In Stockholm he first won the pentathlon on 7 July, winning four of the five events and taking third in the javelin to win easily with only seven points. The next day he competed in the Olympic high jump, finishing equal fourth, and four days later, he took seventh in the long jump. On 13 July, he started the decathlon, in that year a three-day affair. His performance there is well-known as he set a world record which would have stood until 1926, had it not been struck from the books. The King of Sweden gave him his gold medals and told him, “You, sir, are the greatest athlete in the world.”
He returned to America and a hero’s welcome. On 2 September he competed in the AAU All-Around Championship, the early American forerunner of the decathlon, which he won, breaking Martin Sheridan’s world record in the process. He scored 7,476 points and won by over 3,000 points. His track & field career was over.
Jim Thorpe also played professional baseball. It has been written that he was a poor excuse for a major league player, but this is probably unwarranted denigration. He was no star, but he was an adequate major leaguer. In his final major league year, 1919, he batted .327 for 62 games. His career major league average was .252. But most of his early baseball career was spent in the minor leagues. He played for the Rocky Mount Railroaders in 1909-1910, pitching and playing the outfield. After the 1912 Olympics, he was signed by the New York Giants and began a 7-year major league career, playing 6 seasons with the Giants, some time with the Cincinnati Reds, and finishing one year with the Boston Braves in 1919. In 1920-22 he extended his career, playing Triple A ball in the three major Triple A leagues, with the Akron Buckeyes (International League), the Toledo Mud Hens (American Association), and the Portland Beavers (Pacific Coast League).
Jim Thorpe later played professional football, but by then he was definitely in the twilight of his athletic brilliance. When Thorpe starred for Carlisle on the gridiron, there was no true professional football league, although there were scattered barnstorming teams. While still playing major league baseball, Thorpe signed with one of them in 1915, the Canton Bulldogs. He was paid the then astronomical sum of $250.00 (US) per game. He played for the Bulldogs from 1915 through 1919 while they were still an independent team. By then he was 32 years old, but still the most feared runner in the game. On 20 August 1920, the National Football League (NFL) was established among four barnstorming professional teams from Ohio – Akron, Canton, Cleveland, and Dayton. Because of his name and prominence, Thorpe was appointed as the first president of the National Football League. Thorpe continued to play as well, since he was the biggest drawing card in the nascent league. Jim Thorpe played in the NFL from 1920-26 and again in 1928. How good was he as a football player? As did many other magazines, Football Digest produced an end of century special in June 1999, listing the Top 100 football players of all time. Thorpe was ranked 17th.

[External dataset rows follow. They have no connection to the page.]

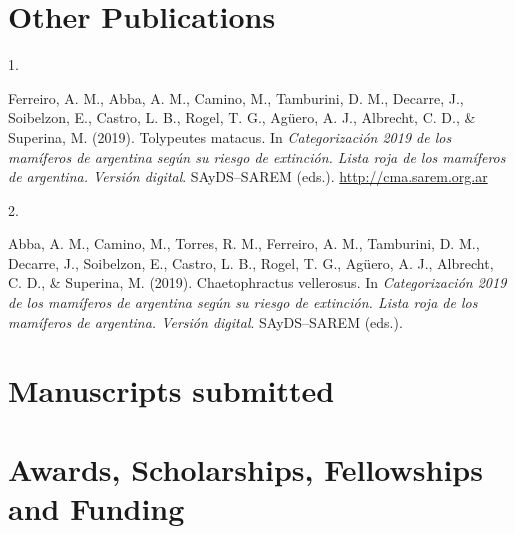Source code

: \documentclass[11pt,a4paper,]{awesome-cv}
\newlength{\csllabelwidth}
\newcommand{\CSLLeftMargin}[1]{\parbox[t]{\csllabelwidth}{#1}}
\newcommand{\CSLRightInline}[1]{\parbox[t]{\linewidth - \csllabelwidth}{#1}}
\begin{document}
\hypertarget{other-publications}{%
\section{Other Publications}\label{other-publications}}

\hypertarget{bibliography}{}
\leavevmode{}%
\CSLLeftMargin{1. }
\CSLRightInline{Ferreiro, A. M., Abba, A. M., Camino, M., Tamburini, D.
M., Decarre, J., Soibelzon, E., Castro, L. B., Rogel, T. G., Agüero, A.
J., Albrecht, C. D., \& Superina, M. (2019). Tolypeutes matacus. In
\emph{Categorización 2019 de los mamíferos de argentina según su riesgo
de extinción. Lista roja de los mamíferos de argentina. Versión
digital}. SAyDS--SAREM (eds.). \url{http://cma.sarem.org.ar}}

\leavevmode{}%
\CSLLeftMargin{2. }
\CSLRightInline{Abba, A. M., Camino, M., Torres, R. M., Ferreiro, A. M.,
Tamburini, D. M., Decarre, J., Soibelzon, E., Castro, L. B., Rogel, T.
G., Agüero, A. J., Albrecht, C. D., \& Superina, M. (2019).
Chaetophractus vellerosus. In \emph{Categorización 2019 de los mamíferos
de argentina según su riesgo de extinción. Lista roja de los mamíferos
de argentina. Versión digital}. SAyDS--SAREM (eds.).}

\hypertarget{manuscripts-submitted}{%
\section{Manuscripts submitted}\label{manuscripts-submitted}}

\begin{cventries}
    \vspace{-4.0mm}
\end{cventries}

\hypertarget{awards-scholarships-fellowships-and-funding}{%
\section{Awards, Scholarships, Fellowships and
Funding}\label{awards-scholarships-fellowships-and-funding}}
\end{document}

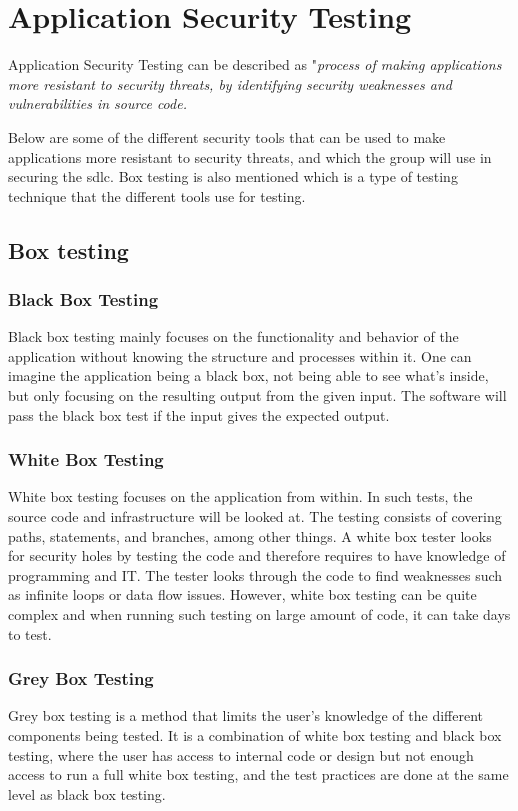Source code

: \section{Application Security Testing}
Application Security Testing can be described as "\textit{process of making applications more resistant to security threats, by identifying security weaknesses and vulnerabilities in source code.}\cite{AST}

Below are some of the different security tools that can be used to make applications more resistant to security threats, and which the group will use in securing the \acrshort{sdlc}. Box testing is also mentioned which is a type of testing technique that the different tools use for testing.  

\subsection{Box testing}
\label{boxtesting}

\subsubsection{Black Box Testing}
Black box testing mainly focuses on the functionality and behavior of the application without knowing the structure and processes within it. One can imagine the application being a black box, not being able to see what's inside, but only focusing on the resulting output from the given input. The software will pass the black box test if the input gives the expected output. \cite{blackbox}

\subsubsection{White Box Testing}
White box testing focuses on the application from within. In such tests, the source code and infrastructure will be looked at. The testing consists of covering paths, statements, and branches, among other things. A white box tester looks for security holes by testing the code and therefore requires to have knowledge of programming and IT. The tester looks through the code to find weaknesses such as infinite loops or data flow issues. However, white box testing can be quite complex and when running such testing on large amount of code, it can take days to test.   \cite{whitebox}

\subsubsection{Grey Box Testing}
Grey box testing is a method that limits the user's knowledge of the different components being tested. It is a combination of white box testing and black box testing, where the user has access to internal code or design but not enough access to run a full white box testing, and the test practices are done at the same level as black box testing. \cite{GreyBox}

When his athletic career ended, Thorpe turned to Hollywood. He worked as an extra and stuntman in numerous movies, but never earned much money from his acting career. He later turned to drinking heavily, and he would eventually die, while living only in a trailer, far from auspicious surroundings for the one-time greatest athlete in the world.

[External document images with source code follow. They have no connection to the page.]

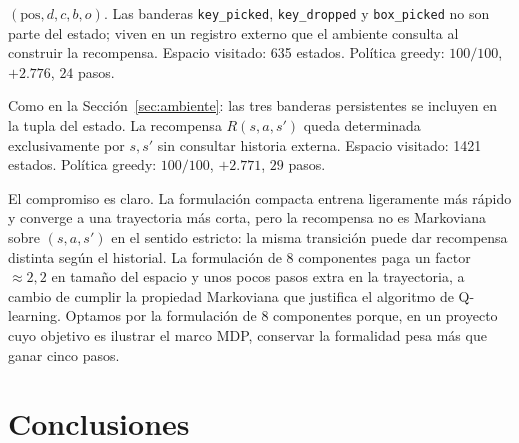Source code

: \documentclass[11pt,a4paper]{article}
\begin{document}
\begin{description}[leftmargin=0.6cm]
  \item[Formulación compacta (5 componentes)]
    \((\text{pos}, d, c, b, o)\). Las banderas \texttt{key\_picked},
    \texttt{key\_dropped} y \texttt{box\_picked} no son parte del
    estado; viven en un registro externo que el ambiente consulta al
    construir la recompensa. Espacio visitado: \num{635} estados.
    Política greedy: \(100/100\), \(+2.776\), \(24\) pasos.
  \item[Formulación markoviana (8 componentes)]
    Como en la Sección~\ref{sec:ambiente}: las tres banderas
    persistentes se incluyen en la tupla del estado. La recompensa
    \(R(s, a, s')\) queda determinada exclusivamente por \(s, s'\) sin
    consultar historia externa. Espacio visitado: \num{1421} estados.
    Política greedy: \(100/100\), \(+2.771\), \(29\) pasos.
\end{description}

El compromiso es claro. La formulación compacta entrena ligeramente más
rápido y converge a una trayectoria más corta, pero la recompensa no es
Markoviana sobre \((s, a, s')\) en el sentido estricto: la misma
transición puede dar recompensa distinta según el historial. La
formulación de 8 componentes paga un factor \(\approx 2{,}2\) en
tamaño del espacio y unos pocos pasos extra en la trayectoria, a
cambio de cumplir la propiedad Markoviana que justifica el algoritmo
de Q-learning. Optamos por la formulación de 8 componentes porque, en
un proyecto cuyo objetivo es ilustrar el marco MDP, conservar la
formalidad pesa más que ganar cinco pasos.

\section{Conclusiones}
\label{sec:conclusiones}
\end{document}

In early 1913, it was revealed that Thorpe had played minor league baseball in the United States, as described above. For this he was retroactively declared a professional by the AAU (Amateur Athletic Union) and the IOC and his records at the 1912 Olympics were declared void. He had to return his gold medals, and his Challenge Trophies. What is not so well known is that Thorpe should never have been disqualified in the first place.
Over the years numerous attempts were made to get the IOC to reverse the decision, mostly started by Thorpe’s children. Some efforts succeeded gradually. In 1973, the AAU restored Thorpe’s amateur status for the years 1909-1912. This was followed in 1975 by the United States Olympic Committee making a similar restoration.

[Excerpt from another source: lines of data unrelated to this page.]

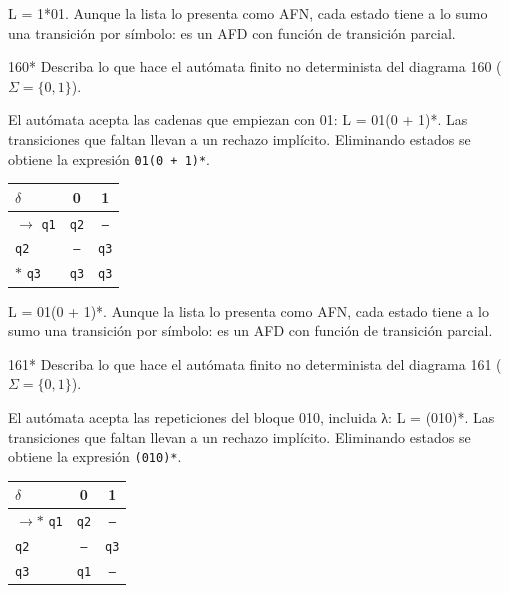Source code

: \documentclass[11pt]{article}
\begin{document}
\resp L = 1*01. Aunque la lista lo presenta como AFN, cada estado tiene a lo sumo una transición por símbolo: es un AFD con función de transición parcial.


\begin{ejercicio}{160}{*}
Describa lo que hace el autómata finito no determinista del diagrama 160 ($\Sigma = \{0, 1\}$).
\end{ejercicio}
\proc El autómata acepta las cadenas que empiezan con 01: L = 01(0 + 1)*. Las transiciones que faltan llevan a un rechazo implícito. Eliminando estados se obtiene la expresión \texttt{01(0 + 1)*}.
\begin{center}\small\begin{tabular}{lcc}\toprule
$\delta$ & 0 & 1 \\\midrule
$\to$ \texttt{q1} & \texttt{q2} & \texttt{--} \\
 \texttt{q2} & \texttt{--} & \texttt{q3} \\
$*$ \texttt{q3} & \texttt{q3} & \texttt{q3} \\
\bottomrule\end{tabular}\end{center}

\resp L = 01(0 + 1)*. Aunque la lista lo presenta como AFN, cada estado tiene a lo sumo una transición por símbolo: es un AFD con función de transición parcial.


\begin{ejercicio}{161}{*}
Describa lo que hace el autómata finito no determinista del diagrama 161 ($\Sigma = \{0, 1\}$).
\end{ejercicio}
\proc El autómata acepta las repeticiones del bloque 010, incluida λ: L = (010)*. Las transiciones que faltan llevan a un rechazo implícito. Eliminando estados se obtiene la expresión \texttt{(010)*}.
\begin{center}\small\begin{tabular}{lcc}\toprule
$\delta$ & 0 & 1 \\\midrule
$\to$$*$ \texttt{q1} & \texttt{q2} & \texttt{--} \\
 \texttt{q2} & \texttt{--} & \texttt{q3} \\
 \texttt{q3} & \texttt{q1} & \texttt{--} \\
\bottomrule\end{tabular}\end{center}
\end{document}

In 1982, the Thorpe family, aided by Bob Wheeler, one of Thorpe’s biographers, and his wife, Florence Ridlon, succeeded in their long struggle to have Jim Thorpe’s medals restored by the International Olympic Committee. It was revealed in Sports Illustrated that a key factor in this decision was a discovery by Ridlon, who found a pamphlet in the Library of Congress which gave the rules and regulations for the 1912 Olympic Games. It stated that the statute of limitations for a claim against any Olympic athlete’s eligibility in 1912 had to have been made within 30 days after the awarding of the prizes. The announcement of Thorpe’s professional baseball career occurred in January 1913. Thus it was almost six months after the end of the Olympics and his disqualification was completely unwarranted.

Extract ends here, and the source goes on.